(Collected data)
# # # # # # #

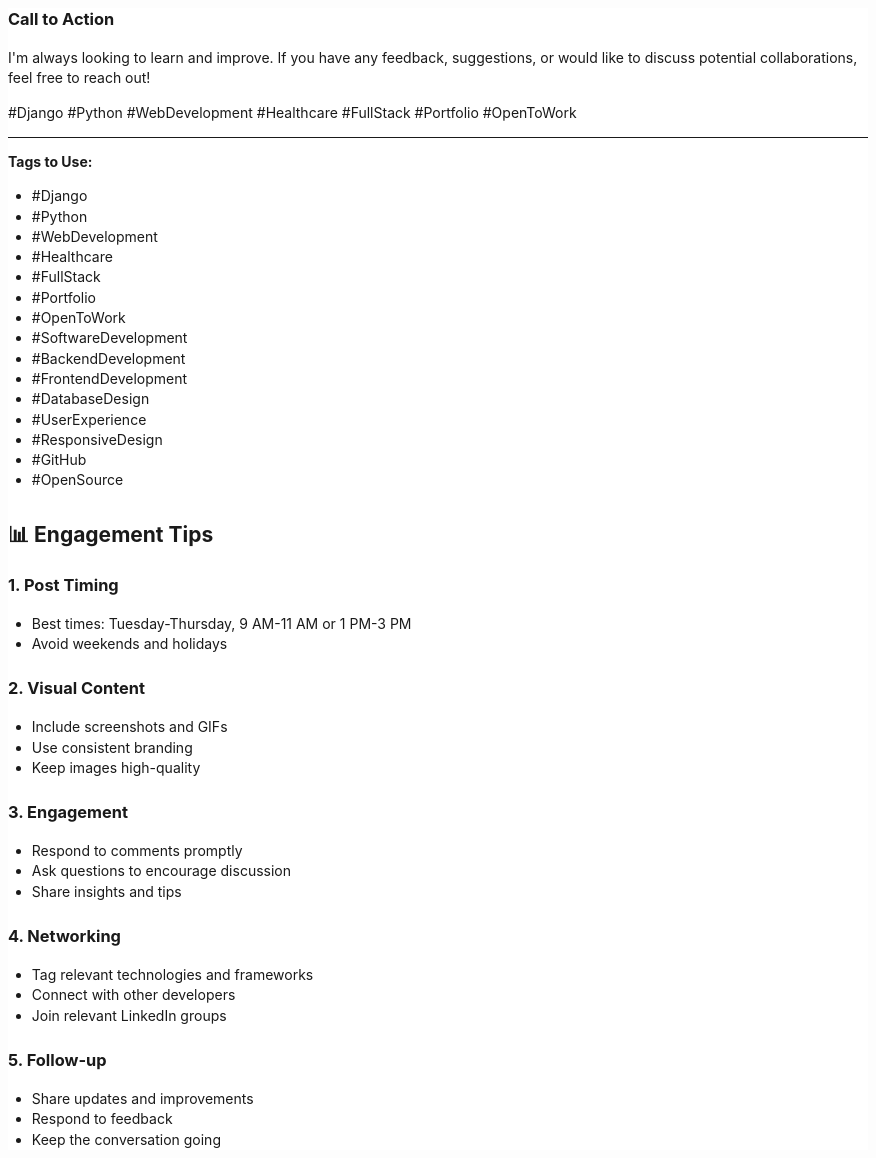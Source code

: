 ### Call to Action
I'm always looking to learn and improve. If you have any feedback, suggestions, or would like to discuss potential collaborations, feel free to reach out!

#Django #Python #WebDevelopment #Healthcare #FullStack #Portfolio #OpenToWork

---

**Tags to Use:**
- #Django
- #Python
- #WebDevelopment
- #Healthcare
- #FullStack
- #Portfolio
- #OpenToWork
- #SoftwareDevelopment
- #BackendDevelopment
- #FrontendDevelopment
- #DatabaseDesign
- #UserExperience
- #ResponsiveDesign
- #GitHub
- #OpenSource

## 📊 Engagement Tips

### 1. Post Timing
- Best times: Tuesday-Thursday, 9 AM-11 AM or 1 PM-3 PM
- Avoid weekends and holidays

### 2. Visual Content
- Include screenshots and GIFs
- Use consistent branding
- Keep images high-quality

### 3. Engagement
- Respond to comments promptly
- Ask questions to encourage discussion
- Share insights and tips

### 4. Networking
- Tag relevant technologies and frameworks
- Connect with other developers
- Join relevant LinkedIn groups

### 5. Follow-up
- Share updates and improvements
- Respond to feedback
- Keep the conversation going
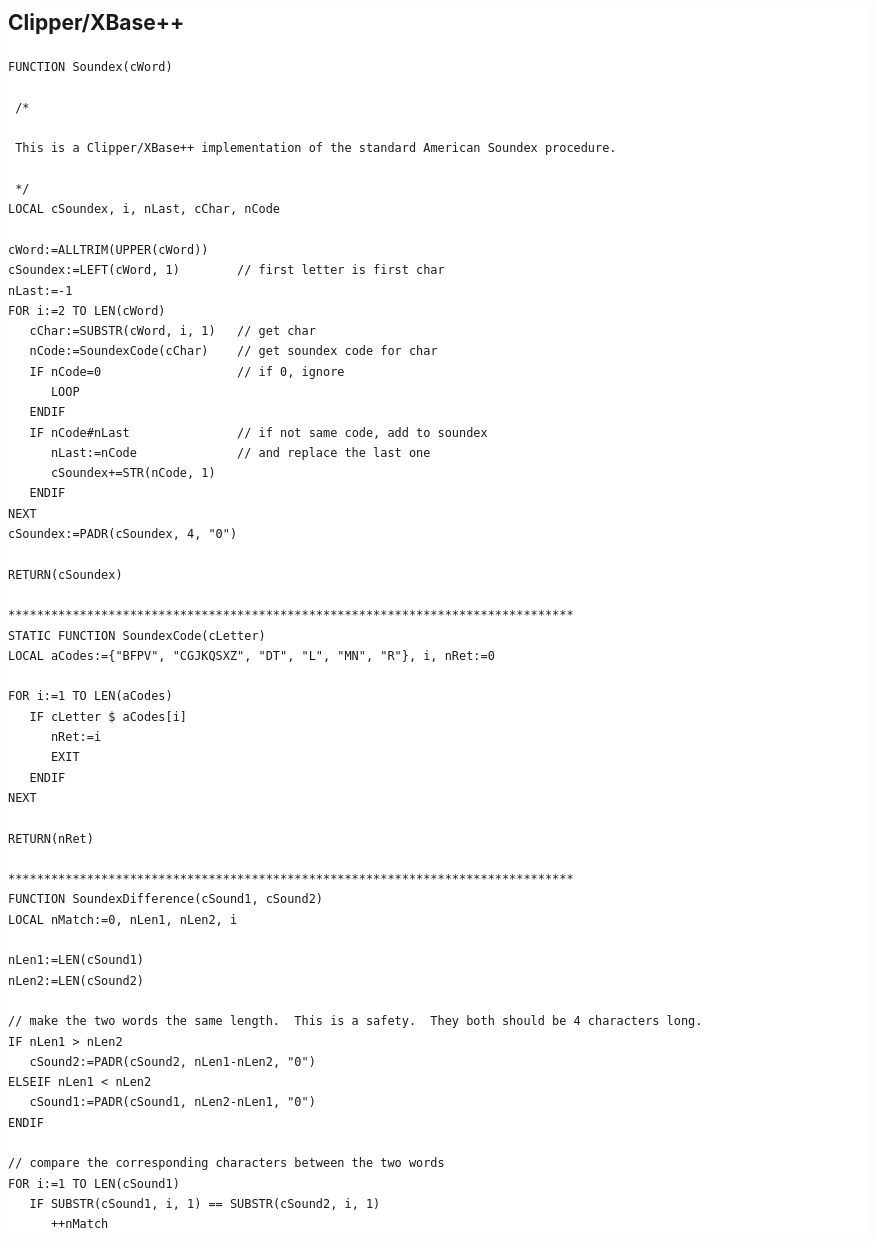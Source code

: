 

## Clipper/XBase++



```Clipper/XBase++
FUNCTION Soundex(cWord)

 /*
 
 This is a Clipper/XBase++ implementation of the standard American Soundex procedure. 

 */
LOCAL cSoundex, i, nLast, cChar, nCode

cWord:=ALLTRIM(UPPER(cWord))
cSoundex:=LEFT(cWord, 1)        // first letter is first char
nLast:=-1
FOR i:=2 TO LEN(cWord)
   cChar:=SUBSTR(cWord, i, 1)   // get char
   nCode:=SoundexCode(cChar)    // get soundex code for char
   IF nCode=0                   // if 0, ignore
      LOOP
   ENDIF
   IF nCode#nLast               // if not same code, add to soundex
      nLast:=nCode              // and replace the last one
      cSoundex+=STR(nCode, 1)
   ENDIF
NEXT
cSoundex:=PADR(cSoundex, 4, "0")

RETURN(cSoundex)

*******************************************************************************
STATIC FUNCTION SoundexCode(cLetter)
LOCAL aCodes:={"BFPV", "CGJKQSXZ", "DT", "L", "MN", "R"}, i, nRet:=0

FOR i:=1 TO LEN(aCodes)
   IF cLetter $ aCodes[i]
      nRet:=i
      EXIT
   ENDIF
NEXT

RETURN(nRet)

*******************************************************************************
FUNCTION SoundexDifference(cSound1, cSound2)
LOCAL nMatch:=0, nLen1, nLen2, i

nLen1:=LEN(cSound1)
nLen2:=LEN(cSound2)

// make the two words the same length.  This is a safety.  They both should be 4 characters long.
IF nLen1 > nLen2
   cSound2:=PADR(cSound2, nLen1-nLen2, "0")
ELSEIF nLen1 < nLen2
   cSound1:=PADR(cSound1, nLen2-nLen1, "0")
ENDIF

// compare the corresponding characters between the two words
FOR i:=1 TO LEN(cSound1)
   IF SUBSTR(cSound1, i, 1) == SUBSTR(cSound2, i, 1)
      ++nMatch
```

# # # # # # #

- _Your task_
The reply should hold only the lines from the first line of the records above through the line containing "I'm always looking", copied exactly and without pictures.

- _Result_
Source code

: ### Call to Action
I'm always looking to learn and improve. If you have any feedback, suggestions, or would like to discuss potential collaborations, feel free to reach out!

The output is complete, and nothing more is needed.